The world is slowly opening up after the impact of the Corona virus pandemic. It’s probably safe to say that every single life in the world was somehow impacted by this event in one way or another. This coming week I prepare to return to work knowing there are different rules now in place and what we used to think of as normal no longer exists. This entire experience has caused me to reflect upon how I’ve changed over the past few months.
I’ve watched many colleagues lose their jobs causing me to be extremely grateful for mine. One of our colleagues was unable to emotionally handle all of this and when he lost his job, he took his own life. Today we held a memorial service for him on a Zoom call. It was beautiful but so very sad. Extremely sad, that as friends, we were unable to gather together in a church to truly support one another. So many people lost their lives during this pandemic, and I know this was one of many thousands of virtual memorial services held around the world throughout this whole ordeal. The thought of it just makes my heart hurt.
I went for a drive to get out of the house after the call today. I just needed to get out of the house for a bit. Driving up a side road I spotted an old building in a vacant lot that had collapsed. The old disheveled wood pile was surrounded by overgrown weeds and it caused me to whisper, “The Wiggly Worm House.”
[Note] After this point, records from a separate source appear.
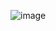 ![image](https://github.com/ryuveda/ElektrikPiyasalar-/assets/116549390/d8fae339-251d-43f9-83aa-fb752e5f2d6f)
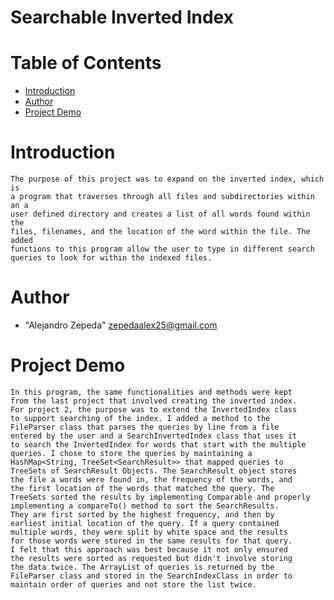 # Searchable Inverted Index

# Table of Contents

* [Introduction](#introduction)
* [Author](#author)
* [Project Demo](#demo)

# <a name="introduction"></a>Introduction
    The purpose of this project was to expand on the inverted index, which is 
	a program that traverses through all files and subdirectories within an a 
	user defined directory and creates a list of all words found within the 
	files, filenames, and the location of the word within the file. The added 
	functions to this program allow the user to type in different search 
	queries to look for within the indexed files.  
    
# <a name="author"></a>Author
* "Alejandro Zepeda" <zepedaalex25@gmail.com>

# <a name="demo"></a>Project Demo

	In this program, the same functionalities and methods were kept 
    from the last project that involved creating the inverted index.
    For project 2, the purpose was to extend the InvertedIndex class
    to support searching of the index. I added a method to the 
    FileParser class that parses the queries by line from a file
    entered by the user and a SearchInvertedIndex class that uses it
    to search the InvertedIndex for words that start with the multiple
    queries. I chose to store the queries by maintaining a 
    HashMap<String, TreeSet<SearchResult>> that mapped queries to 
    TreeSets of SearchResult Objects. The SearchResult object stores  
    the file a words were found in, the frequency of the words, and 
    the first location of the words that matched the query. The 
    TreeSets sorted the results by implementing Comparable and properly
    implementing a compareTo() method to sort the SearchResults. 
    They are first sorted by the highest frequency, and then by 
    earliest initial location of the query. If a query contained 
    multiple words, they were split by white space and the results 
    for those words were stored in the same results for that query.
    I felt that this approach was best because it not only ensured
    the results were sorted as requested but didn't involve storing
    the data twice. The ArrayList of queries is returned by the 
    FileParser class and stored in the SearchIndexClass in order to
    maintain order of queries and not store the list twice.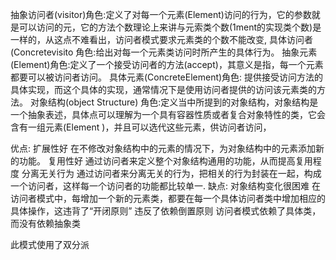 抽象访问者(visitor)角色:定义了对每一个元素(Element)访问的行为，它的参数就是可以访问的元，它的方法个数理论上来讲与元索类个数(1ment的实现类个数)是一样的，从这点不难看出，访问者模式要求元素类的个数不能改变,
具体访问者 (Concretevisito 角色:给出对每一个元素类访问时所产生的具体行为。
抽象元素(Element)角色:定义了一个接受访问者的方法(accept)，其意义是指，每一个元素都要可以被访问者访问。
具体元素(ConcreteElement)角色: 提供接受访问方法的具体实现，而这个具体的实现，通常情况下是使用访问者提供的访问该元素类的方法。
对象结构(object Structure) 角色:定义当中所提到的对象结构，对象结构是一个抽象表述，具体点可以理解为一个具有容器性质或者复合对象特性的类，它会含有一组元素(Element )，并且可以选代这些元素，供访问者访问，

优点:
    扩展性好
        在不修改对象结构中的元素的情况下，为对象结构中的元素添加新的功能。
    复用性好
        通过访问者来定义整个对象结构通用的功能，从而提高复用程度
    分离无关行为
        通过访问者来分离无关的行为，把相关的行为封装在一起，构成一个访问者，这样每一个访问者的功能都比较单一.
缺点:
    对象结构变化很困难
        在访问者模式中，每增加一个新的元素类，都要在每一个具体访问者类中增加相应的具体操作，这违背了“开闭原则”
    违反了依赖倒置原则
        访问者模式依赖了具体类，而没有依赖抽象类

此模式使用了双分派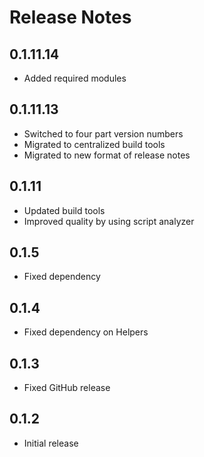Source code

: # Release Notes

## 0.1.11.14

- Added required modules

## 0.1.11.13

- Switched to four part version numbers
- Migrated to centralized build tools
- Migrated to new format of release notes

## 0.1.11

- Updated build tools
- Improved quality by using script analyzer

## 0.1.5

- Fixed dependency

## 0.1.4

- Fixed dependency on Helpers

## 0.1.3

- Fixed GitHub release

## 0.1.2

- Initial release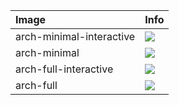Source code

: | Image  | Info |
| :----- | :--- |
| arch-minimal-interactive | [![](https://images.microbadger.com/badges/image/dunecommunity/arch-minimal-interactive.svg)](http://microbadger.com/images/dunecommunity/arch-minimal-interactive "arch-minimal-interactive layer") |
| arch-minimal | [![](https://images.microbadger.com/badges/image/dunecommunity/arch-minimal.svg)](http://microbadger.com/images/dunecommunity/arch-minimal "arch-minimal layer") |
| arch-full-interactive | [![](https://images.microbadger.com/badges/image/dunecommunity/arch-full-interactive.svg)](http://microbadger.com/images/dunecommunity/arch-full-interactive "arch-full-interactive layer") |
| arch-full | [![](https://images.microbadger.com/badges/image/dunecommunity/arch-full.svg)](http://microbadger.com/images/dunecommunity/arch-full "arch-full layer") |

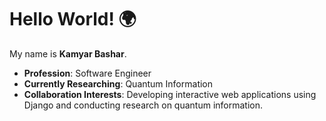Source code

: # Hello World! 🌍

My name is **Kamyar Bashar**.

- **Profession**: Software Engineer
- **Currently Researching**: Quantum Information
- **Collaboration Interests**: Developing interactive web applications using Django and conducting research on quantum information.
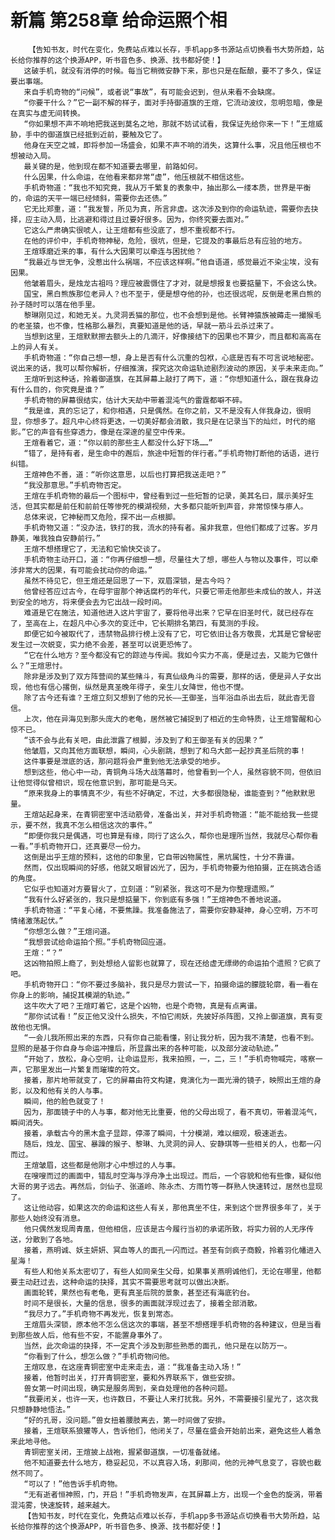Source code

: # 新篇 第258章 给命运照个相
        【告知书友，时代在变化，免费站点难以长存，手机app多书源站点切换看书大势所趋，站长给你推荐的这个换源APP，听书音色多、换源、找书都好使！】
       这破手机，就没有消停的时候。每当它稍微安静下来，那也只是在酝酿，要不了多久，保证要出事端。
       来自手机奇物的“问候”，或者说“事故”，有可能会迟到，但从来看不会缺席。
       “你要干什么？”它一副不解的样子，面对手持御道旗的王煊，它流动波纹，忽明忽暗，像是在真实与虚无间转换。
       “你如果想不声不响地把我送到莫名之地，那就不妨试试看，我保证先给你来一下！”王煊威胁，手中的御道旗已经抵到近前，要触及它了。
       他身在天空之城，即将参加一场盛会，如果不声不响的消失，这算什么事，况且他压根也不想被动入局。
       最关键的是，他到现在都不知道要去哪里，前路如何。
       什么因果，什么命运，在他看来都非常“虚”，他压根就不相信这些。
       手机奇物道：“我也不知究竟，我从万千繁复的表象中，抽出那么一缕本质，世界是平衡的，命运的天平一端已经倾斜，需要你去还债。”
       它无比郑重，道：“我发誓，所见为真，所言非虚。这次涉及到你的命运轨迹，需要你去抉择，应主动入局，比逃避和得过且过要好很多。因为，你终究要去面对。”
       它这么严肃确实很唬人，让王煊都有些没底了，想不重视都不行。
       在他的评价中，手机奇物神秘，危险，很坑，但是，它提及的事最后总有应验的地方。
       王煊琢磨近来的事，有什么大因果可以牵连与困扰他？
       “我最近与世无争，没惹出什么祸端，不应该这样啊。”他自语道，感觉最近不染尘埃，没有因果。
       他皱着眉头，是烛龙古祖吗？理应被震慑住了才对，就是想报复也要掂量下，不会这么快。
       国宝，黑白熊族那位老异人？也不至于，便是想夺他的孙，也还很远呢，反倒是老黑白熊的孙子随时可以落在他手里。
       黎琳刚见过，和她无关。九灵洞丢猫的那位，也不会想到是他。长臂神猿族被薅走一撮猴毛的老圣猿，也不像，性格那么暴烈，真要知道是他的话，早就一筋斗云杀过来了。
       当想到这里，王煊默默擦去额头上的几滴汗，好像接结下的因果也不算少，而且都和高高在上的异人有关。
       手机奇物道：“你自己想一想，身上是否有什么沉重的包袱，心底是否有不可言说地秘密。说出来的话，我可以帮你解析，仔细推演，探究这次命运轨迹剧烈波动的原因，关乎未来走向。”
       王煊听到这种话，拎着御道旗，在其屏幕上敲打了两下，道：“你想知道什么，跟在我身边有什么目的，你究竟是谁？”
       手机奇物的屏幕很结实，估计大天劫中带着混沌气的雷霆都噼不碎。
       “我是谁，真的忘记了，和你相遇，只是偶然。在你之前，又不是没有人伴我身边，很明显，你想多了。超凡中心终将更迭，一切美好都会消散，我只是在记录当下的灿烂，时代的缩影。”它的声音有些穿透力，像是在深邃的星空中传来。
       王煊看着它，道：“你以前的那些主人都没什么好下场……”
       “错了，是持有者，是生命中的邂后，旅途中短暂的伴行者。”手机奇物打断他的话语，进行纠错。
       王煊神色不善，道：“听你这意思，以后也打算把我送走吧？”
       “我没那意思。”手机奇物否定。
       王煊在手机奇物的最后一个图标中，曾经看到过一些短暂的记录，美其名曰，展示美好生活，但其实都是前任和前前任等惨死的模湖视频，大多都只能听到声音，非常惊悚与瘆人。
       总体来说，它神秘而又危险，探不出一点根脚。
       手机奇物又道：“没办法，铁打的我，流水的持有者。虽非我意，但他们都成了过客。岁月静美，唯我独自安静前行。”
       王煊不想搭理它了，无法和它愉快交谈了。
       手机奇物主动开口，道：“你再仔细想一想，尽量往大了想，哪些人与物以及事件，可以牵涉非常大的因果，有可能会扰动你的命运。”
       虽然不待见它，但王煊还是回思了一下，双眉深锁，是古今吗？
       他曾经答应过古今，在母宇宙那个神话腐朽的年代，只要它带走他那些未成仙的故人，并送到安全的地方，将来便会去为它出战一段时间。
       难道是它在施法，知道他进入这片宇宙了，要将他寻出来？它早在旧圣时代，就已经存在了，至高在上，在超凡中心多次的变迁中，它长期排名第四，有莫测的手段。
       即便它如今被取代了，违禁物品排行榜上没有了它，可它依旧让各方敬畏，尤其是它曾秘密发生过一次蜕变，实力绝不会差，甚至可以说更恐怖了。
       “它在什么地方？至今都没有它的踪迹与传闻。我如今实力不高，便是过去，又能为它做什么？”王煊思忖。
       除非是涉及到了双方阵营间的某些赌斗，有真仙级角斗的需要，那样的话，便是异人子女出现，他也有信心撂倒，纵然是真圣晚年得子，亲生儿女降世，他也不憷。
       除了古今还有谁？王煊立刻又想到了他的兄长——王御圣，当年浴血杀出去后，就此杳无音信。
       上次，他在异海见到那头庞大的老龟，居然被它捕捉到了相近的生命特质，让王煊警醒和心惊不已。
       “该不会与此有关吧，由此泄露了根脚，涉及到了和王御圣有关的因果？”
       他皱眉，又向其他方面联想，瞬间，心头剧跳，想到了和乌大郎一起抄真圣后院的事！
       这件事要是泄底的话，那问题将会严重到他无法承受的地步。
       想到这些，他心中一动，青铜角斗场大战落幕时，他曾看到一个人，虽然容貌不同，但依旧让他觉得似曾相识，现在他意识到，那可能是乌天。
       “原来我身上的事情真不少，有些不好确定，不过，大多都很隐秘，谁能查到？”他默默思量。
       王煊站起身来，在青铜密室中活动筋骨，准备出关，并对手机奇物道：“能不能给我一些提示，要不然，我真不怎么相信这次的事件。”
       “即便你我只是偶遇，可也算是有缘，同行了这么久，帮你也是理所当然，我就尽心帮你看一看。”手机奇物开口，还真要尽一份力。
       这倒是出乎王煊的预料，这他的印象里，它自带凶物属性，黑坑属性，十分不靠谱。
       然而，仅出现瞬间的好感，他就又眼冒凶光了，因为，手机奇物要为他拍摄，正在挑选合适的角度。
       它似乎也知道对方要冒火了，立刻道：“别紧张，我这可不是为你整理遗照。”
       “我有什么好紧张的，我只是想掂量下，你到底有多强！”王煊神色不善地说道。
       手机奇物道：“平复心绪，不要焦躁。我准备施法了，需要你安静凝神，身心空明，万不可情绪激荡起伏。”
       “你想怎么做？”王煊问道。
       “我想尝试给命运拍个照。”手机奇物回应道。
       王煊：“？”
       这凶物拍照上瘾了，到处想给人留影也就算了，现在还给虚无缥缈的命运拍个遗照？它疯了吧。
       手机奇物开口：“你不要过多脑补，我只是尽力尝试一下，拍摄命运的朦胧轮廓，看一看在你身上的影响，捕捉其模湖的轨迹。”
       这牛吹大了吧？王煊盯着它，这是个凶物，也是个奇物，真是有点离谱。
       “那你试试看！”反正他又没什么损失，不怕它闹妖，先披好杀阵图，又拎上御道旗，真有变故他也无惧。
       “一会儿我所照出来的东西，只有你自己能看懂，别让我分析，因为我不清楚，也看不到。显照的是基于你自身与命运冲撞后，所显露出来的各种可能，以及部分波动轨迹。”
       “开始了，放松，身心空明，让命运显形，我来拍照，一，二，三！”手机奇物喊完，喀察一声，它那里发出一片繁复而璀璨的符文。
       接着，那片地带就变了，它的屏幕由符文构建，竟演化为一面光滑的镜子，映照出王煊的身影，以及和他有关的人与事。
       瞬间，他的脸色就变了！
       因为，那面镜子中的人与事，都对他无比重要，他的父母出现了，看不真切，带着混沌气，瞬间消失。
       接着，承载古今的黑木盒子显踪，停滞了瞬间，十分模湖，难以细观，极速逝去。
       随后，烛龙、国宝、暴躁的猴子、黎琳、九灵洞的异人、安静琪等一些相关的人，也都一闪而过。
       王煊皱眉，这些都是他刚才心中想过的人与事。
       在嗖嗖而过的画面中，错乱时空海与浮舟净土出现过。而后，一个容貌和他有些像，疑似他大哥的男子远去。再然后，剑仙子、张道岭、陈永杰、方雨竹等一群熟人快速转过，居然也显现了。
       这让他动容，如果这次的命运和这些人有关，那他真坐不住，来到这个世界很多年了，关于那些人始终没有消息。
       他只偶然发现周青凰，但他相信，应该是古今履行当初的承诺所致，将实力弱的人无序传送，分散到了各地。
       接着，燕明诚、妖主妍妍、冥血等人的面孔一闪而过。甚至有剑疯子商毅，拎着羽化幡进入星海！
       有些人和他关系太密切了，有些人如同亲生父母，如果事关燕明诚他们，无论在哪里，他都要主动赶过去，这种命运的抉择，其实不需要思考就可以做出决断。
       画面轮转，果然也有老龟，更有真圣后院的景象，甚至还有海底钓台。
       时间不是很长，大量的信息，很多的画面就浮现过去了，接着全部消散。
       “我尽力了。”手机奇物不再发光，恢复到常态。
       王煊眉头深锁，原本他不怎么信这次的事端，甚至不想搭理手机奇物的各种建议，但是当看到那些故人后，他有些不安，不能置身事外了。
       当然，此次命运的抉择，不一定真个涉及到那些熟悉的面孔，他只是在以防万一。
       “你看到了什么，想怎么做？”手机奇物问他。
       王煊叹息，在这座青铜密室中走来走去，道：“我准备主动入场！”
       接着，他暂时出关，打开青铜密室，要和外界联系下，做些安排。
       兽女第一时间出现，确实是服务周到，亲自处理他的各种问题。
       “我要闭关，也许一天，也许数日，不要让人来打扰我。另外，不需要接引星光了，这次我只想静静地悟法。”
       “好的孔哥，没问题。”兽女扭着腰肢离去，第一时间做了安排。
       接着，王煊联系狼獾等人，告诉他们，他闭关了，尽量在盛会开始前出来，避免这些人着急来此地寻他。
       青铜密室关闭，王煊披上战袍，握紧御道旗，一切准备就绪。
       他不知道要去什么地方，稳妥起见，不以真容入场，刹那间，他的元神气息变了，容貌也截然不同了。
       “可以了！”他告诉手机奇物。
       “无有逝者恒神照，门，开启！”手机奇物发声，在其屏幕上方，出现一个金色的旋涡，带着混沌雾，快速旋转，越来越大。
       【告知书友，时代在变化，免费站点难以长存，手机app多书源站点切换看书大势所趋，站长给你推荐的这个换源APP，听书音色多、换源、找书都好使！】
When I was a kid, we would often drive through the country to visit my cousins who also lived in a small farming village, out in the middle of nowhere. There was one lonely broken-down abandoned house we would pass along the way. This withered broken house was hanging on by a thread and it seemed that one mild wind gust could easily send it tumbling on its side. We would get so excited to see it still standing each trip. My three sisters and I would always shout out, “The wiggly worm house! The wiggly worm house!” I guess we figured since no people lived there it was now the home of wild critters, bugs, and of course wiggly worms. I used to stare at that dead house and wonder whatever happened. Why had its people stop caring for it and loving it? What did it look like when it was sparkly and new?
Coming out of this shelter-in-place shut down period I am not the same person. Maybe that’s a good thing. I’ve changed. It’s not just the dramatically increased level of gratitude I feel for my family, friends, and health, but it’s also for life. I’m grateful for life, the little things in life. Especially the little things. I started the daily practice of reading from my Bible and a Jesus devotional each morning before starting my work day from home. I used to try to read it from time to time but felt I didn’t have time to read every single day. I know I will keep this new habit in place after all of this. I need it now more than ever. It is the single most important part of the foundation of my life.
Driving by that pile of wood today I thought about how some people are wiggly worm houses. They’re hanging on by a thread struggling to withstand the storm. Oh, how I want them to know that there is a carpenter they can call upon who can fix anything. I call him Jesus; I call him my friend. I want them to know that wiggly worms turn into butterflies. My prayer is that we all emerge from this pandemic shut down time renewed. Renewed in life, renewed in faith and emerge with new beautiful wings to fly. That is my prayer.